# 4. MalRNN을 이용한 변종 문서형 Stream Data 생성
* 필요한 package 다운로드 확인 및 적용

In [None]:
# !pip install torch
# !pip install numpy

In [None]:
import numpy as np
import torch
from rnn_model import CharRNN

## 1. Stream byte 생성 함수 구축

In [None]:
def generate_byte(model, base_stream, device, len_to_predict=1000, temperature=0.8):
    hidden_state = model.init_hidden(1).to(device)
    base_input = torch.LongTensor(base_stream).unsqueeze(0).to(device)
    predict = base_stream

    for p in range(len(base_stream) - 1):
        _, hidden_state = model(base_input[:, p], hidden_state)

    output_result = []
    model_input = base_input[:, -1]
    for p in range(len_to_predict):
        output, hidden_state = model(model_input, hidden_state)
        output_result.append(output)

        output_dist = output.data.view(-1).div(temperature).exp()
        predict_stream = torch.multinomial(output_dist, 1)[0]

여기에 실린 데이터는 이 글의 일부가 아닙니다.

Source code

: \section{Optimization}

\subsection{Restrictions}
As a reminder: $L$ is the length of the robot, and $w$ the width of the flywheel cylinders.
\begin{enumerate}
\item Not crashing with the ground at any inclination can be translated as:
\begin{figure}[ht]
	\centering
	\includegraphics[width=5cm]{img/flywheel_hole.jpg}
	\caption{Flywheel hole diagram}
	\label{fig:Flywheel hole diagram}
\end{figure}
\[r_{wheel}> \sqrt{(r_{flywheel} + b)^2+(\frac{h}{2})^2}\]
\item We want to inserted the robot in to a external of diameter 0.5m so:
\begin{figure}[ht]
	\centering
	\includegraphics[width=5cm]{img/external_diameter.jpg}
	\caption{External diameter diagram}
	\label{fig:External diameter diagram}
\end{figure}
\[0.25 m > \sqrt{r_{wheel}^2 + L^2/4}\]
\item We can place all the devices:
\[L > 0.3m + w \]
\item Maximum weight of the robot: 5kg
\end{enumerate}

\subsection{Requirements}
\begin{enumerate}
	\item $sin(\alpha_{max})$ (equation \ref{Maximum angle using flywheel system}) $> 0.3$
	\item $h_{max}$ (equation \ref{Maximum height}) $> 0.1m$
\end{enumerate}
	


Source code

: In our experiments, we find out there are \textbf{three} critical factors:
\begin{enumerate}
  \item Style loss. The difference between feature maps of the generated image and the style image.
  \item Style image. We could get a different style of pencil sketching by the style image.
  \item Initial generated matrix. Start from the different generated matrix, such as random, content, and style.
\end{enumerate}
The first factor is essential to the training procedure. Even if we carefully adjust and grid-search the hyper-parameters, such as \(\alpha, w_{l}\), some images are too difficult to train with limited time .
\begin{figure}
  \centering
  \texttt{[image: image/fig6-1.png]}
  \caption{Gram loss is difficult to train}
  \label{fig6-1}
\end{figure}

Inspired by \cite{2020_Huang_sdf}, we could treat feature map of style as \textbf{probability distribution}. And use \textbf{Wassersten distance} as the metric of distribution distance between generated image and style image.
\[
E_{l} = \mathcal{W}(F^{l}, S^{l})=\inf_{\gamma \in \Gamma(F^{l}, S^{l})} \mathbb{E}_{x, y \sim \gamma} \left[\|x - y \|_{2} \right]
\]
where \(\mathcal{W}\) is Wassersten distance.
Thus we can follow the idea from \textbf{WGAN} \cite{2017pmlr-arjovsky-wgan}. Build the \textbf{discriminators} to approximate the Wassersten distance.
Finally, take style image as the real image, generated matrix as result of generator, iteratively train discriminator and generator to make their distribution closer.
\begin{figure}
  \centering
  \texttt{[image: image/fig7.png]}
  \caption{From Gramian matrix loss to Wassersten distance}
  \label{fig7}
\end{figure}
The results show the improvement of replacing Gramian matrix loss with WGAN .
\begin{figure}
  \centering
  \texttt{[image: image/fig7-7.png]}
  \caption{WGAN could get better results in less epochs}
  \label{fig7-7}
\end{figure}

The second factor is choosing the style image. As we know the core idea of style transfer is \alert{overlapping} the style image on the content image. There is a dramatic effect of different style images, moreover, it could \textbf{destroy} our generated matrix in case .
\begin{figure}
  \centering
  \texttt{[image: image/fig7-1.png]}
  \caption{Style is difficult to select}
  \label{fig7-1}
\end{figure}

        predict = np.append(predict, predict_stream.detach().cpu())
        model_input = (
            torch.tensor(predict_stream, dtype=torch.long).unsqueeze(0).to(device)
        )

    return predict.tolist(), output_result

## 2. 변종 문서형 Byte Stream 생성 과정 구축

In [None]:
with open("../data/4_critical_example.txt", "r") as f:
    critical_base = f.read().split(",")
    critical_base = [int(x) for x in critical_base]

In [None]:
### byte stream 생성 과정 구축 ###
# TODO
# 1. 학습장치 할당
# 2. model 호출 및 weight load 후 모델의 학습장치 할당
# 3. generate_byte 함수를 통한 byte stream 생성
# 4. 생성된 byte를 합친 변정 byte stream 생성
device = torch.device("cuda") if torch.cuda.is_available() else torch.device("cpu")

model = CharRNN(
    input_size=256,
    hidden_size = 100,
    output_size=256,
    model="gru",
    n_layers=1
)
model = torch.load("../data/malRNN_doc.pt")
model.to(device)

new_byte = generate_byte(model=model, base_stream=critical_base, device=device)
generated_byte = bytearray(critical_base) + bytearray(new_byte[0])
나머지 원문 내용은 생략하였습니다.